Using the listing below, keep only the lines with the word "newcommand" and copy them.

___ EXTRACTED RECORDS

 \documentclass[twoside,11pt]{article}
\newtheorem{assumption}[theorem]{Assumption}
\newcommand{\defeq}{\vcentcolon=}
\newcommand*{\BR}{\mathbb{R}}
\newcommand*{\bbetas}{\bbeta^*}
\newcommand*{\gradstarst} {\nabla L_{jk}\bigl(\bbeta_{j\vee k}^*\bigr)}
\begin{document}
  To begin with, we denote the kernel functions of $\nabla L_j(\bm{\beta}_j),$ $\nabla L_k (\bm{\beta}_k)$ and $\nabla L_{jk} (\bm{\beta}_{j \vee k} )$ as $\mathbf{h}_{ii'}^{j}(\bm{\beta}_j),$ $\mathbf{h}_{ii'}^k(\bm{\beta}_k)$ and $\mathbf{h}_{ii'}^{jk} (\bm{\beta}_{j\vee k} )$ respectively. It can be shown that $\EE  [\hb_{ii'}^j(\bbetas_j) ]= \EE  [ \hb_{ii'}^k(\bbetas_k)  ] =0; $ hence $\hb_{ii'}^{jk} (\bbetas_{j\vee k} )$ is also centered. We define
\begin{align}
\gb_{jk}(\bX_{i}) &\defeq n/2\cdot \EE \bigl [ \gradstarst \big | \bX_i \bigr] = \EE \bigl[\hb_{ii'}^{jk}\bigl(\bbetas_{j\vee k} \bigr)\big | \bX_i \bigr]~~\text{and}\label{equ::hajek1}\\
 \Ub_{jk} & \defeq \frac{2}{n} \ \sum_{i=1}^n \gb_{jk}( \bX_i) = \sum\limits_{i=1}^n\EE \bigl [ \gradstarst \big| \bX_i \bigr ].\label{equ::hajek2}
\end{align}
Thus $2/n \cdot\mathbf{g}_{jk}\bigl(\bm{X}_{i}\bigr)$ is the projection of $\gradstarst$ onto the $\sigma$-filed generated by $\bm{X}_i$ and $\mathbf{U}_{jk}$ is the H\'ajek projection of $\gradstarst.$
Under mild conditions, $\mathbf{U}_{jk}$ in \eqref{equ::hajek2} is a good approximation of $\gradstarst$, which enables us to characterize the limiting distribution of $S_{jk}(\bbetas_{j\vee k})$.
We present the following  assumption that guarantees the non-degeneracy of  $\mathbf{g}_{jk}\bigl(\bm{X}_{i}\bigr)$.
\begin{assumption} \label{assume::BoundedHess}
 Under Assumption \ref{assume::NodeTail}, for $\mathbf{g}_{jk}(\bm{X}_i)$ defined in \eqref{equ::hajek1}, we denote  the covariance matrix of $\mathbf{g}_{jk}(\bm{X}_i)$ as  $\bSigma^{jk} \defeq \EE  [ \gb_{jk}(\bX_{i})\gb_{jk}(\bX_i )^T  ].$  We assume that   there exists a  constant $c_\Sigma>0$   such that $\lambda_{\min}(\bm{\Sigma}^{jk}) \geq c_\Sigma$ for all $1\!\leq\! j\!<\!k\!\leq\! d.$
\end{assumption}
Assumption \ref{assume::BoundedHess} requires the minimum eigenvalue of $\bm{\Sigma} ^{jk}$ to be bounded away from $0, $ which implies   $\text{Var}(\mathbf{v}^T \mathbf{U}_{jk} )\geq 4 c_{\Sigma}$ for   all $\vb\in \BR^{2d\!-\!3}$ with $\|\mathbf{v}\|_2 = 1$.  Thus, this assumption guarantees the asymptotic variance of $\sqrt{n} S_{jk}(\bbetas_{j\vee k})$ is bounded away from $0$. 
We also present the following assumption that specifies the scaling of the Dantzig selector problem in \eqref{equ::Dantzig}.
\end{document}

______

* _PROBLEM SOLUTION_
\newcommand{\defeq}{\vcentcolon=}
\newcommand*{\BR}{\mathbb{R}}
\newcommand*{\bbetas}{\bbeta^*}
\newcommand*{\gradstarst} {\nabla L_{jk}\bigl(\bbeta_{j\vee k}^*\bigr)}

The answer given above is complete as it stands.